• _Dataset content_
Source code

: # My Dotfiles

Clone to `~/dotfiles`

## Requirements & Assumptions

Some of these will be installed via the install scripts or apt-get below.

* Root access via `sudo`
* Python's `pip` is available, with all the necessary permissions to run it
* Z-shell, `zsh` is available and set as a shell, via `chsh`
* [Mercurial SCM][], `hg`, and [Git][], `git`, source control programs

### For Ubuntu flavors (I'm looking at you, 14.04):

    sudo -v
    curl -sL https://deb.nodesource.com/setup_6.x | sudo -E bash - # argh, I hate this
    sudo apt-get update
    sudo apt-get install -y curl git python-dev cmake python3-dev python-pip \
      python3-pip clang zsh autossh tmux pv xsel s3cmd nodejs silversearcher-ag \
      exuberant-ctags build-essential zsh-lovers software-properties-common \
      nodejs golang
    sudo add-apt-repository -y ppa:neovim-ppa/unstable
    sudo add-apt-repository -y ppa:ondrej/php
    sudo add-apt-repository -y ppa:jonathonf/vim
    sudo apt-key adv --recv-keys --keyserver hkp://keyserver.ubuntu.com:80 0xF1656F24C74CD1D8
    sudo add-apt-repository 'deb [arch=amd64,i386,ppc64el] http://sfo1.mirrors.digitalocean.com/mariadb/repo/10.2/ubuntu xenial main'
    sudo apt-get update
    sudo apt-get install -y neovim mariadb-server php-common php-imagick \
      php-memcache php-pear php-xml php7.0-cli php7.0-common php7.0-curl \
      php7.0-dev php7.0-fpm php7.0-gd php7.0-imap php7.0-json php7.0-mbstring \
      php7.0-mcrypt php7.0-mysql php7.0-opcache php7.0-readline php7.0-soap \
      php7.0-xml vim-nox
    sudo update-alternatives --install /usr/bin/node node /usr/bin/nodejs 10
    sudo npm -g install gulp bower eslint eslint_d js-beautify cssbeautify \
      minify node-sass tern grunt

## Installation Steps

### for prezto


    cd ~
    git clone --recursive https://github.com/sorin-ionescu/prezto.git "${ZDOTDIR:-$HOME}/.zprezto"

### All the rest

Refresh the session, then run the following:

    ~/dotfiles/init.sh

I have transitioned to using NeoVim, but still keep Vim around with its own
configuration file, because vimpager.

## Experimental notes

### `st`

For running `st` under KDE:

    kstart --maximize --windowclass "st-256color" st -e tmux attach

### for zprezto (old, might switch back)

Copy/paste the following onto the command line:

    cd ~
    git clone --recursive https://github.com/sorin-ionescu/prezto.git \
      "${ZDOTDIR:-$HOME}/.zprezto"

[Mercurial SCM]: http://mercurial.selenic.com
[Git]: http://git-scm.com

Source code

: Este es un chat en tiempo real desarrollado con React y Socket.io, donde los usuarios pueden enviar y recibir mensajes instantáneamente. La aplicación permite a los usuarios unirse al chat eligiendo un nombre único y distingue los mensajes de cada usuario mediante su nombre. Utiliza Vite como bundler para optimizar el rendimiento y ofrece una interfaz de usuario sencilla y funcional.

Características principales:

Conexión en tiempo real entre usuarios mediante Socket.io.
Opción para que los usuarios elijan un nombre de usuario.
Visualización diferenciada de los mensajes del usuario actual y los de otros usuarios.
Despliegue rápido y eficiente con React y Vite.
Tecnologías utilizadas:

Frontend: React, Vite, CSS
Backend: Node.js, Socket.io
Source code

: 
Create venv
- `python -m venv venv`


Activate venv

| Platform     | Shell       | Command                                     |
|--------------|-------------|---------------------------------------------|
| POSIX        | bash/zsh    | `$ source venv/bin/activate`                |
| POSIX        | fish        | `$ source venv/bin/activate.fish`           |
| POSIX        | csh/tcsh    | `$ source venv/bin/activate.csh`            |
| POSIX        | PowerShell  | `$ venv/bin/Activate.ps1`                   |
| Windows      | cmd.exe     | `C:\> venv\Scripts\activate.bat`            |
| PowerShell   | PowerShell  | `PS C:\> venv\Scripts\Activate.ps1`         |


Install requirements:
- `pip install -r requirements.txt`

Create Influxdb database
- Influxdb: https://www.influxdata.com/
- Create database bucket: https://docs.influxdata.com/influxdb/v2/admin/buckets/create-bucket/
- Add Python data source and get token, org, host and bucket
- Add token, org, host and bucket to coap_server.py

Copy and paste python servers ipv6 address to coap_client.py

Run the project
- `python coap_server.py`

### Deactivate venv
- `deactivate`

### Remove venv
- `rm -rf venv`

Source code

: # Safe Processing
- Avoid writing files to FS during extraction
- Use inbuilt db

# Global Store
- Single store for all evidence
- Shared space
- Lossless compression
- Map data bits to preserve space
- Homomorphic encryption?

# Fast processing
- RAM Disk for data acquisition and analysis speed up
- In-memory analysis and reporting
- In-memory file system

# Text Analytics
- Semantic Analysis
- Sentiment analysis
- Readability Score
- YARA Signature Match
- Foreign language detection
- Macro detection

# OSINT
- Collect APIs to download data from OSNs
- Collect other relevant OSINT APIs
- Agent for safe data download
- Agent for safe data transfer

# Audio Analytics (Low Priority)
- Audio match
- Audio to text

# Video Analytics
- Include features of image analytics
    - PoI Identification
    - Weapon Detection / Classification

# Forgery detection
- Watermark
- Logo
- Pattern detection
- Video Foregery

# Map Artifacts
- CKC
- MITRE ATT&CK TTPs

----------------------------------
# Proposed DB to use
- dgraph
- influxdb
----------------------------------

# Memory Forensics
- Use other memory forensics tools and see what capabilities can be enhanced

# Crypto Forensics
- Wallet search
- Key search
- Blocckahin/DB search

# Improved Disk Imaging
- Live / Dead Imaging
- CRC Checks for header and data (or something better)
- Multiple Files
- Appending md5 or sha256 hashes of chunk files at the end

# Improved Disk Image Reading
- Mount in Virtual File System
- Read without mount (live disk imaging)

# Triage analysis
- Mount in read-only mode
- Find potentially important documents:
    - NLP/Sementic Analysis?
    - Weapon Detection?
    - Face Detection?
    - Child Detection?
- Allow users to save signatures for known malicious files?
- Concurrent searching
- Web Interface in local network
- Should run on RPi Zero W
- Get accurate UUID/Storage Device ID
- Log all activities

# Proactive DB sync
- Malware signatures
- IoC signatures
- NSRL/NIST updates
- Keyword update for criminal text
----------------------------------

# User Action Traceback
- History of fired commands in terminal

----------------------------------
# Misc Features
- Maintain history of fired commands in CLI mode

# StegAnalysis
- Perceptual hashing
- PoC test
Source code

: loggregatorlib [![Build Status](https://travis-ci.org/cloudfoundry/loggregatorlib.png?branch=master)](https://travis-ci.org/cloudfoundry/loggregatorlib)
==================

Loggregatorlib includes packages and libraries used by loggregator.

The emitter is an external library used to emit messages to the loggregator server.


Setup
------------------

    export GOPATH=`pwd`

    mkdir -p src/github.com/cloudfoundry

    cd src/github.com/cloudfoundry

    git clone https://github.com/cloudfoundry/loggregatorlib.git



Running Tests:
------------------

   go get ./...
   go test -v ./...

• _Problem requirements_
All entries above need to be copied verbatim.

• _Solution below_
Source code

: # My Dotfiles

Clone to `~/dotfiles`

## Requirements & Assumptions

Some of these will be installed via the install scripts or apt-get below.

* Root access via `sudo`
* Python's `pip` is available, with all the necessary permissions to run it
* Z-shell, `zsh` is available and set as a shell, via `chsh`
* [Mercurial SCM][], `hg`, and [Git][], `git`, source control programs

### For Ubuntu flavors (I'm looking at you, 14.04):

    sudo -v
    curl -sL https://deb.nodesource.com/setup_6.x | sudo -E bash - # argh, I hate this
    sudo apt-get update
    sudo apt-get install -y curl git python-dev cmake python3-dev python-pip \
      python3-pip clang zsh autossh tmux pv xsel s3cmd nodejs silversearcher-ag \
      exuberant-ctags build-essential zsh-lovers software-properties-common \
      nodejs golang
    sudo add-apt-repository -y ppa:neovim-ppa/unstable
    sudo add-apt-repository -y ppa:ondrej/php
    sudo add-apt-repository -y ppa:jonathonf/vim
    sudo apt-key adv --recv-keys --keyserver hkp://keyserver.ubuntu.com:80 0xF1656F24C74CD1D8
    sudo add-apt-repository 'deb [arch=amd64,i386,ppc64el] http://sfo1.mirrors.digitalocean.com/mariadb/repo/10.2/ubuntu xenial main'
    sudo apt-get update
    sudo apt-get install -y neovim mariadb-server php-common php-imagick \
      php-memcache php-pear php-xml php7.0-cli php7.0-common php7.0-curl \
      php7.0-dev php7.0-fpm php7.0-gd php7.0-imap php7.0-json php7.0-mbstring \
      php7.0-mcrypt php7.0-mysql php7.0-opcache php7.0-readline php7.0-soap \
      php7.0-xml vim-nox
    sudo update-alternatives --install /usr/bin/node node /usr/bin/nodejs 10
    sudo npm -g install gulp bower eslint eslint_d js-beautify cssbeautify \
      minify node-sass tern grunt

## Installation Steps

### for prezto


    cd ~
    git clone --recursive https://github.com/sorin-ionescu/prezto.git "${ZDOTDIR:-$HOME}/.zprezto"

### All the rest

Refresh the session, then run the following:

    ~/dotfiles/init.sh

I have transitioned to using NeoVim, but still keep Vim around with its own
configuration file, because vimpager.

## Experimental notes

### `st`

For running `st` under KDE:

    kstart --maximize --windowclass "st-256color" st -e tmux attach

### for zprezto (old, might switch back)

Copy/paste the following onto the command line:

    cd ~
    git clone --recursive https://github.com/sorin-ionescu/prezto.git \
      "${ZDOTDIR:-$HOME}/.zprezto"

[Mercurial SCM]: http://mercurial.selenic.com
[Git]: http://git-scm.com

Source code

: Este es un chat en tiempo real desarrollado con React y Socket.io, donde los usuarios pueden enviar y recibir mensajes instantáneamente. La aplicación permite a los usuarios unirse al chat eligiendo un nombre único y distingue los mensajes de cada usuario mediante su nombre. Utiliza Vite como bundler para optimizar el rendimiento y ofrece una interfaz de usuario sencilla y funcional.

Características principales:

Conexión en tiempo real entre usuarios mediante Socket.io.
Opción para que los usuarios elijan un nombre de usuario.
Visualización diferenciada de los mensajes del usuario actual y los de otros usuarios.
Despliegue rápido y eficiente con React y Vite.
Tecnologías utilizadas:

Frontend: React, Vite, CSS
Backend: Node.js, Socket.io
Source code

: 
Create venv
- `python -m venv venv`


Activate venv

| Platform     | Shell       | Command                                     |
|--------------|-------------|---------------------------------------------|
| POSIX        | bash/zsh    | `$ source venv/bin/activate`                |
| POSIX        | fish        | `$ source venv/bin/activate.fish`           |
| POSIX        | csh/tcsh    | `$ source venv/bin/activate.csh`            |
| POSIX        | PowerShell  | `$ venv/bin/Activate.ps1`                   |
| Windows      | cmd.exe     | `C:\> venv\Scripts\activate.bat`            |
| PowerShell   | PowerShell  | `PS C:\> venv\Scripts\Activate.ps1`         |


Install requirements:
- `pip install -r requirements.txt`

Create Influxdb database
- Influxdb: https://www.influxdata.com/
- Create database bucket: https://docs.influxdata.com/influxdb/v2/admin/buckets/create-bucket/
- Add Python data source and get token, org, host and bucket
- Add token, org, host and bucket to coap_server.py

Copy and paste python servers ipv6 address to coap_client.py

Run the project
- `python coap_server.py`

### Deactivate venv
- `deactivate`

### Remove venv
- `rm -rf venv`

Source code

: # Safe Processing
- Avoid writing files to FS during extraction
- Use inbuilt db

# Global Store
- Single store for all evidence
- Shared space
- Lossless compression
- Map data bits to preserve space
- Homomorphic encryption?

# Fast processing
- RAM Disk for data acquisition and analysis speed up
- In-memory analysis and reporting
- In-memory file system

# Text Analytics
- Semantic Analysis
- Sentiment analysis
- Readability Score
- YARA Signature Match
- Foreign language detection
- Macro detection

# OSINT
- Collect APIs to download data from OSNs
- Collect other relevant OSINT APIs
- Agent for safe data download
- Agent for safe data transfer

# Audio Analytics (Low Priority)
- Audio match
- Audio to text

# Video Analytics
- Include features of image analytics
    - PoI Identification
    - Weapon Detection / Classification

# Forgery detection
- Watermark
- Logo
- Pattern detection
- Video Foregery

# Map Artifacts
- CKC
- MITRE ATT&CK TTPs

----------------------------------
# Proposed DB to use
- dgraph
- influxdb
----------------------------------

# Memory Forensics
- Use other memory forensics tools and see what capabilities can be enhanced

# Crypto Forensics
- Wallet search
- Key search
- Blocckahin/DB search

# Improved Disk Imaging
- Live / Dead Imaging
- CRC Checks for header and data (or something better)
- Multiple Files
- Appending md5 or sha256 hashes of chunk files at the end

# Improved Disk Image Reading
- Mount in Virtual File System
- Read without mount (live disk imaging)

# Triage analysis
- Mount in read-only mode
- Find potentially important documents:
    - NLP/Sementic Analysis?
    - Weapon Detection?
    - Face Detection?
    - Child Detection?
- Allow users to save signatures for known malicious files?
- Concurrent searching
- Web Interface in local network
- Should run on RPi Zero W
- Get accurate UUID/Storage Device ID
- Log all activities

# Proactive DB sync
- Malware signatures
- IoC signatures
- NSRL/NIST updates
- Keyword update for criminal text
----------------------------------

# User Action Traceback
- History of fired commands in terminal

----------------------------------
# Misc Features
- Maintain history of fired commands in CLI mode

# StegAnalysis
- Perceptual hashing
- PoC test
Source code

: loggregatorlib [![Build Status](https://travis-ci.org/cloudfoundry/loggregatorlib.png?branch=master)](https://travis-ci.org/cloudfoundry/loggregatorlib)
==================

Loggregatorlib includes packages and libraries used by loggregator.

The emitter is an external library used to emit messages to the loggregator server.


Setup
------------------

    export GOPATH=`pwd`

    mkdir -p src/github.com/cloudfoundry

    cd src/github.com/cloudfoundry

    git clone https://github.com/cloudfoundry/loggregatorlib.git



Running Tests:
------------------

   go get ./...
   go test -v ./...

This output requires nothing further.